On Wed, 2015-08-26 at 13:31 -0300, Tulio Magno Quites Machado Filho
wrote:
> What about the following?
> 
> /* CONCURRENCY NOTES:
> 
>    The macro expression is_lock_free is read and possibly written to by
>    multiple threads, either during lock acquisition, or elision.  In order to
>    avoid this evaluation from becoming a race condition with the lock
>    acquirement from the lock primitive, the access of is_lock_free is placed
>    *inside* the transaction.  Within the transaction we are assured that all
>    memory accesses are atomic and is_lock_free can be evaluated with relaxed
>    memory order.  That way, the value of is_lock_free is consistent with the
>    state of the lock until the end of the transaction.  */

I suggest instead:

The evaluation of the macro expression is_lock_free encompasses one or
more loads from memory locations that are concurrently modified by other
threads.  For lock elision to work, this evaluation and the rest of the
critical section protected by the lock must be atomic because an
execution with lock elision must be equivalent to an execution in which
the lock would have been actually acquired and released.  Therefore, we
evaluate is_lock_free inside of the transaction that represents the
critical section for which we want to use lock elision, which ensures
the atomicity that we require.


If you think this is adequate, please commit.
Torvald Riegel Oct. 8, 2015, 3:54 p.m.
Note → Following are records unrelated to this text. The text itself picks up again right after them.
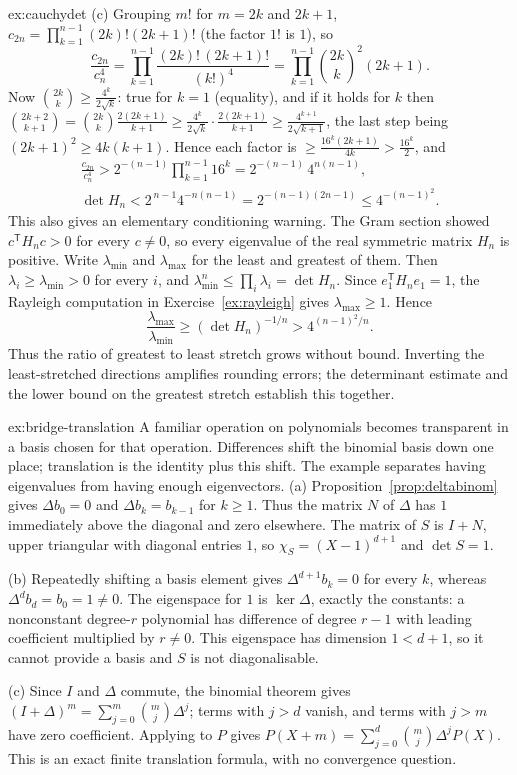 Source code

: \begin{solution}{ex:cauchydet}
(c) Grouping $m!$ for $m=2k$ and $2k+1$, $c_{2n}=\prod_{k=1}^{n-1}(2k)!(2k+1)!$ (the factor $1!$ is $1$), so
\[
\frac{c_{2n}}{c_n^4}=\prod_{k=1}^{n-1}\frac{(2k)!\,(2k+1)!}{(k!)^4}=\prod_{k=1}^{n-1}\binom{2k}k^2(2k+1).
\]
Now $\binom{2k}k\ge\frac{4^k}{2\sqrt k}$: true for $k=1$ (equality), and if it holds for $k$ then $\binom{2k+2}{k+1}=\binom{2k}k\frac{2(2k+1)}{k+1}\ge\frac{4^k}{2\sqrt k}\cdot\frac{2(2k+1)}{k+1}\ge\frac{4^{k+1}}{2\sqrt{k+1}}$, the last step being $(2k+1)^2\ge4k(k+1)$. Hence each factor is $\ge\frac{16^k(2k+1)}{4k}>\frac{16^k}2$, and
\[
\begin{gathered}
\frac{c_{2n}}{c_n^4}>2^{-(n-1)}\prod_{k=1}^{n-1}16^k=2^{-(n-1)}\,4^{n(n-1)},\\
\det H_n<2^{\,n-1}4^{-n(n-1)}=2^{-(n-1)(2n-1)}\le4^{-(n-1)^2}.
\end{gathered}
\]
This also gives an elementary conditioning warning. The Gram section showed $c^{\mathsf T}H_nc>0$ for every $c\ne0$, so every eigenvalue of the real symmetric matrix $H_n$ is positive. Write $\lambda_{\min}$ and $\lambda_{\max}$ for the least and greatest of them. Then $\lambda_i\ge\lambda_{\min}>0$ for every $i$, and $\lambda_{\min}^n\le\prod_i\lambda_i=\det H_n$. Since $e_1^{\mathsf T}H_ne_1=1$, the Rayleigh computation in Exercise~\ref{ex:rayleigh} gives $\lambda_{\max}\ge1$. Hence
\[
\frac{\lambda_{\max}}{\lambda_{\min}}\ge(\det H_n)^{-1/n}>4^{(n-1)^2/n}.
\]
Thus the ratio of greatest to least stretch grows without bound. Inverting the least-stretched directions amplifies rounding errors; the determinant estimate and the lower bound on the greatest stretch establish this together.
\end{solution}

\begin{solution}{ex:bridge-translation}
\idea A familiar operation on polynomials becomes transparent in a basis chosen for that operation. Differences shift the binomial basis down one place; translation is the identity plus this shift. The example separates having eigenvalues from having enough eigenvectors.
\writeup (a) Proposition~\ref{prop:deltabinom} gives $\Delta b_0=0$ and $\Delta b_k=b_{k-1}$ for $k\ge1$. Thus the matrix $N$ of $\Delta$ has $1$ immediately above the diagonal and zero elsewhere. The matrix of $S$ is $I+N$, upper triangular with diagonal entries $1$, so $\chi_S=(X-1)^{d+1}$ and $\det S=1$.

(b) Repeatedly shifting a basis element gives $\Delta^{d+1}b_k=0$ for every $k$, whereas $\Delta^db_d=b_0=1\ne0$. The eigenspace for $1$ is $\ker\Delta$, exactly the constants: a nonconstant degree-$r$ polynomial has difference of degree $r-1$ with leading coefficient multiplied by $r\ne0$. This eigenspace has dimension $1<d+1$, so it cannot provide a basis and $S$ is not diagonalisable.

(c) Since $I$ and $\Delta$ commute, the binomial theorem gives $(I+\Delta)^m=\sum_{j=0}^m\binom mj\Delta^j$; terms with $j>d$ vanish, and terms with $j>m$ have zero coefficient. Applying to $P$ gives $P(X+m)=\sum_{j=0}^d\binom mj\Delta^jP(X)$. This is an exact finite translation formula, with no convergence question.
\end{solution}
UTC | #31
On Tue, 2015-09-01 at 16:24 -0500, Paul E. Murphy wrote:
> 
> On 09/01/2015 03:46 PM, Adhemerval Zanella wrote:
> > Indeed the 'odd' comment does not make sense and we should just remove it
> > (I misread texasr definition).  My initial idea was define some codes
> > that set the persistent failures and some that do not.  I think I best
> > approach would be:
> > 
> > /* tabort will set TEXASR(0:31) = ((_ABORT_LOCK_BUSY & 0xff) << 24) | 0x1
> >    and the TEXASR persistent bit is bit 25 (32-7).  Only the syscall
> >    code means a persistent error that should trigger a default lock
> >    acquisition.  */
> > #define _ABORT_SYSCALL         0x1   /* Syscall issued.  */
> > #define _ABORT_LOCK_BUSY       0x2   /* Lock already used.  */
> > #define _ABORT_NESTED_TRYLOCK  0x4   /* Write operation in trylock.  */
> 
> The kernel defines several abort codes, we'll want to work with them, or
> recycle them as needed.

Agreed in general.  The abort codes should be part of the ABI, or we'll
get into trouble interpreting them given that transactions can span
across different layers.  I've asked Andi Kleen whether he can make this
happen for x86 (eg, through appropriate documentation somewhere).  It
would be good if this can be clarified/specified on PowerPC too.

Can kernel-level abort codes actually reach userspace, or do we only
need to establish userspace consensus for these codes?  For x86, it's
userspace only AFAIK.

Would it be likely that userspace explicit aborts get interpreted by the
kernel?  They can't be trusted more than one would trust the program.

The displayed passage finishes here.